Again, I'm rather torn.  I know I'm going to miss them, but I'm also rather looking forwards to a whole night of uninterrupted sleep.  Then I'll get to go to London, catch up with friends and see the NFL.  Sounds like fun, right?  And it was, sort of.

It really started to hurt on Thursday evening when I found Alex's hat lying around the kitchen.  Oh dear, he's been gone for about six hours and I'm getting emotional over headgear.  Nicola suggests that every time I feel miserable, I go to sleep, thus enjoying the peace and quiet.  I spend a lot of time in bed.

The next evening, I meet up with friends, get drunk and play cards.  Very drunk in fact.  Two months of no alcohol have left me with no tolerance and the drink makes the pain go away.  The next morning I regret it rather severely.  Still, at least the hangover gives me something to think about other than how much I miss Alex and Nicola.

To be honest, I don't know how good company I was in London.  For all that I loved seeing Doug and Mairi again, I was only half there.  The other half of me was up in Aberdeen.  Kew gardens, the NFL and the hustle and bustle of the big city all pass me by in a blur.
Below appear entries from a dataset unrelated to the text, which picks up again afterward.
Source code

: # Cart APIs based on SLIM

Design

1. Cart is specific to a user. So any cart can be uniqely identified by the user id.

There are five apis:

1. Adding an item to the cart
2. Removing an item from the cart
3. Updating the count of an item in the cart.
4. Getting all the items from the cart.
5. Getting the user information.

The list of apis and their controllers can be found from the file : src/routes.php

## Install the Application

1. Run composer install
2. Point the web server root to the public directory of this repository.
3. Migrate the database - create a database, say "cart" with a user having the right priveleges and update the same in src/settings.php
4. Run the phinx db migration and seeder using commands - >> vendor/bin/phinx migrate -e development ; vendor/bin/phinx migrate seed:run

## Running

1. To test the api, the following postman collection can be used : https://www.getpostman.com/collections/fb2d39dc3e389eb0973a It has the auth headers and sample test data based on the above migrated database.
On the train home and for the few hours I'm back in Dalkeith before Nicola and Alex arrive I'm like a teenager waiting for exam results they know they've failed.  Churning gut, misery and restlessness.  Every time a car passes the house I perk up like a spaniel after a bag of weed.  I bought Nic a bunch of flowers as a welcome home present.  I worry that they're drying out as I wait.

Finally they arrive home.  It turns out that Nic has got me a welcome home present too.  Alex has learned a new trick.  When I take him out of his car seat and hold him close he breaks into a broad, beaming smile.

I am whole again.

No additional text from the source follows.